Items listed in a dataset
+++

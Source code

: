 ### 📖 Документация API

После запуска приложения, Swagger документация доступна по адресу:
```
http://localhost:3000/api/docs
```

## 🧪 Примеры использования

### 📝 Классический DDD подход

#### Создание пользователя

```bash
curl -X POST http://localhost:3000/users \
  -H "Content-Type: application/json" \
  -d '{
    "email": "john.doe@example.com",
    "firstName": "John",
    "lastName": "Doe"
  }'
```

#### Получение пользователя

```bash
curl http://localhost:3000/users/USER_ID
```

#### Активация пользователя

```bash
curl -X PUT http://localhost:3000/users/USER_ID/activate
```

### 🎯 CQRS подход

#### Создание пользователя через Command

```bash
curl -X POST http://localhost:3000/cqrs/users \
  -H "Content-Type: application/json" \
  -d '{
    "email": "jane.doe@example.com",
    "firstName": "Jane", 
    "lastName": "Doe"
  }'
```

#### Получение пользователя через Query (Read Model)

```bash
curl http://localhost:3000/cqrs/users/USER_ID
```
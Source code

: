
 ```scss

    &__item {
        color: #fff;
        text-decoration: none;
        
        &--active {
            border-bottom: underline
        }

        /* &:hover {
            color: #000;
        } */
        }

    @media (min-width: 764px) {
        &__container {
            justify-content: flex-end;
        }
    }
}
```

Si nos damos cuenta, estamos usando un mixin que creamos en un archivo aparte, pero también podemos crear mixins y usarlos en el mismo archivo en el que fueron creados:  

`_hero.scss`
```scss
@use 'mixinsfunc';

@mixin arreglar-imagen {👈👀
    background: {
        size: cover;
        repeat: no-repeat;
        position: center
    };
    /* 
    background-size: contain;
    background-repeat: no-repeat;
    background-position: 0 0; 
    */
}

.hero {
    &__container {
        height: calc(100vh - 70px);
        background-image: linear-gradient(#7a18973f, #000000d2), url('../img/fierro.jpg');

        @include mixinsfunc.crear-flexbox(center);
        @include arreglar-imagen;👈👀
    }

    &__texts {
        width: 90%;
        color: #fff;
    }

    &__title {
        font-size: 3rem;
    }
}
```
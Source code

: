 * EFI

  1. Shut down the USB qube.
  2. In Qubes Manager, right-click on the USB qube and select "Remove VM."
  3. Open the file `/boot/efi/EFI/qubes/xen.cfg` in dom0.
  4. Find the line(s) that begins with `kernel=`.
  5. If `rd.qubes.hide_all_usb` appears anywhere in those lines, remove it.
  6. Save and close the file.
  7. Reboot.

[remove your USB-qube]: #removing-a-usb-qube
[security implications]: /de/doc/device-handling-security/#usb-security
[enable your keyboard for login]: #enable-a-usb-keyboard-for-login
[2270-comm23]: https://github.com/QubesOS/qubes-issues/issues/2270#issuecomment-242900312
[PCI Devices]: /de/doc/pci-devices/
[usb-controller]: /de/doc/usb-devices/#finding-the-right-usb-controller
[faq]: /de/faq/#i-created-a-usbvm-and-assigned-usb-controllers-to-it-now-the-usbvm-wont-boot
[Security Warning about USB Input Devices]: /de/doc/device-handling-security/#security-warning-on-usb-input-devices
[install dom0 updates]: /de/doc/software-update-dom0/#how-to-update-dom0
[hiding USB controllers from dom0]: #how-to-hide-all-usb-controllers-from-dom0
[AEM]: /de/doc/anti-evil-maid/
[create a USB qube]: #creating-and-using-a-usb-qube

+++

**Your instructions:**
Lines from the entries that contain the word "size" are what the answer must hold.

**Expected answer:**
        size: cover;
    background-size: contain;
        font-size: 3rem;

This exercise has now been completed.